[Entries shown Boundary: Start]
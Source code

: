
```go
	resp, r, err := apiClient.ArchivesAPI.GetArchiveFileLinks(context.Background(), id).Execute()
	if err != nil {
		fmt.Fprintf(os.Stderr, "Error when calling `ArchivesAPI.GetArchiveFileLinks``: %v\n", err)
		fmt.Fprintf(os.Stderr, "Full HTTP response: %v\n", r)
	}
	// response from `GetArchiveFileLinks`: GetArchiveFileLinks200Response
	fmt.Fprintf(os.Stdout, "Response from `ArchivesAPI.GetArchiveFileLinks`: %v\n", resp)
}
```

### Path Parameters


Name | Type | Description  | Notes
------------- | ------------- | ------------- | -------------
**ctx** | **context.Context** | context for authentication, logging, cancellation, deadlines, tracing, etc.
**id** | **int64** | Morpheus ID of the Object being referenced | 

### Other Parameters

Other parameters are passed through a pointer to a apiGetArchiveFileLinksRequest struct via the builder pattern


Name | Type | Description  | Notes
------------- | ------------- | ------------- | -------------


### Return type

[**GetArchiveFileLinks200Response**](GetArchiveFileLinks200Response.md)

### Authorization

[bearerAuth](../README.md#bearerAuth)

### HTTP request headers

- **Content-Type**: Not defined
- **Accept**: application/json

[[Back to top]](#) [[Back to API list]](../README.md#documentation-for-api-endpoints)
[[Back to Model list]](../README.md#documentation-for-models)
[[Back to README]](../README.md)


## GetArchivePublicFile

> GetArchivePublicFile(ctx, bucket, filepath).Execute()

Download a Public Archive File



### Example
[Entries shown Boundary: End]
Could you set down, word for word, only the lines above from the line with "Other parameters are" to the line with "[[Back to README]](../README.md)", including both?

_Reply to the task_.
Other parameters are passed through a pointer to a apiGetArchiveFileLinksRequest struct via the builder pattern


Name | Type | Description  | Notes
------------- | ------------- | ------------- | -------------


### Return type

[**GetArchiveFileLinks200Response**](GetArchiveFileLinks200Response.md)

### Authorization

[bearerAuth](../README.md#bearerAuth)

### HTTP request headers

- **Content-Type**: Not defined
- **Accept**: application/json

[[Back to top]](#) [[Back to API list]](../README.md#documentation-for-api-endpoints)
[[Back to Model list]](../README.md#documentation-for-models)
[[Back to README]](../README.md)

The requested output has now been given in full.